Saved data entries

━━━━━━

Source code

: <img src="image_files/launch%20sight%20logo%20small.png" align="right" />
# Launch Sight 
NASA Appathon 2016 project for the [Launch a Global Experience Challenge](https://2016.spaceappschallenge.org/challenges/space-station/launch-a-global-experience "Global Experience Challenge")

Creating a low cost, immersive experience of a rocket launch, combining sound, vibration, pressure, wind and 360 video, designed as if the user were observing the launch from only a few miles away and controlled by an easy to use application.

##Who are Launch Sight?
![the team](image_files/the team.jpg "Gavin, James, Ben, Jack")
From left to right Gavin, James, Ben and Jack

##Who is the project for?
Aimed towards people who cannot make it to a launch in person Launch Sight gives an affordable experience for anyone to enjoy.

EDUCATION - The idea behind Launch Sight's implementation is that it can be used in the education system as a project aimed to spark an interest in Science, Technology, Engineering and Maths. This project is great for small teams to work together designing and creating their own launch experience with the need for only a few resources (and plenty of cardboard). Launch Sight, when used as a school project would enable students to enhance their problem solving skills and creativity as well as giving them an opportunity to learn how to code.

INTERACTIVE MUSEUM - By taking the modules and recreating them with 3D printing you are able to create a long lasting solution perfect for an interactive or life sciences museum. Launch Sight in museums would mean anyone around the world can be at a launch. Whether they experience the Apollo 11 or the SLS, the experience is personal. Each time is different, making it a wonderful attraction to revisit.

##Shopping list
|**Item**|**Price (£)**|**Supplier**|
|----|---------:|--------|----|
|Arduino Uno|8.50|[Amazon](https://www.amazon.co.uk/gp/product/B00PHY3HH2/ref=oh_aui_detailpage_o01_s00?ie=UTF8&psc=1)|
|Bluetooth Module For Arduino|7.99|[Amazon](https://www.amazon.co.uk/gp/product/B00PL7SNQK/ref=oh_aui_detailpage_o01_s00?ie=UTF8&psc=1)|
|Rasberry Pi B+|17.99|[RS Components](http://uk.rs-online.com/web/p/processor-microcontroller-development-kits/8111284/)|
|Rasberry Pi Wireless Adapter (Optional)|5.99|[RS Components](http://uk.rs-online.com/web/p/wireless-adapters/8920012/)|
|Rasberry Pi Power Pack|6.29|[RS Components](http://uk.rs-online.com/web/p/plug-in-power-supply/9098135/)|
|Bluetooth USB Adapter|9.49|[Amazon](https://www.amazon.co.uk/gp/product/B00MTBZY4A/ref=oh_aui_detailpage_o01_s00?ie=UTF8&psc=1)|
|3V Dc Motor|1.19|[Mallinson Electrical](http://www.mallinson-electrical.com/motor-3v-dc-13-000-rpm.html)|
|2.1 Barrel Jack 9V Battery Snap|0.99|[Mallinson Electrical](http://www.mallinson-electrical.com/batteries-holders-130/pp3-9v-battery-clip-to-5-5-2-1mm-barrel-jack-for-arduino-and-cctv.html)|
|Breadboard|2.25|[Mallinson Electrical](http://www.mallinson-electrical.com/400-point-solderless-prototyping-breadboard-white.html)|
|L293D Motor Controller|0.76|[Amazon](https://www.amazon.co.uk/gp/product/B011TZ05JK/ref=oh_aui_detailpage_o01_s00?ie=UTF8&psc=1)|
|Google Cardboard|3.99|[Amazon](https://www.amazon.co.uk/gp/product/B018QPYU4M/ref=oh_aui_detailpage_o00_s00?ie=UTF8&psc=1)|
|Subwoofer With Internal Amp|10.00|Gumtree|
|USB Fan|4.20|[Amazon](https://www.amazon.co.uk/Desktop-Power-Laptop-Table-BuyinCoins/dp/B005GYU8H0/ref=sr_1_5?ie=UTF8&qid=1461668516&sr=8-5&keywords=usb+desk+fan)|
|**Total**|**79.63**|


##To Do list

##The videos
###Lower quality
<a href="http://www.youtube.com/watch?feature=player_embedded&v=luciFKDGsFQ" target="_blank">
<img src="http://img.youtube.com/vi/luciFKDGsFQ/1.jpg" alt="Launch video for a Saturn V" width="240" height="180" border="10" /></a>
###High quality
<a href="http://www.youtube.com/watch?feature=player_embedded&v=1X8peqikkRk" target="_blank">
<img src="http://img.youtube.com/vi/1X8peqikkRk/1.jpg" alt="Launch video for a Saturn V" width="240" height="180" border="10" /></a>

━━━━━━

Pull out every line above that holds the word "Components".

Task response>
|Rasberry Pi B+|17.99|[RS Components](http://uk.rs-online.com/web/p/processor-microcontroller-development-kits/8111284/)|
|Rasberry Pi Wireless Adapter (Optional)|5.99|[RS Components](http://uk.rs-online.com/web/p/wireless-adapters/8920012/)|
|Rasberry Pi Power Pack|6.29|[RS Components](http://uk.rs-online.com/web/p/plug-in-power-supply/9098135/)|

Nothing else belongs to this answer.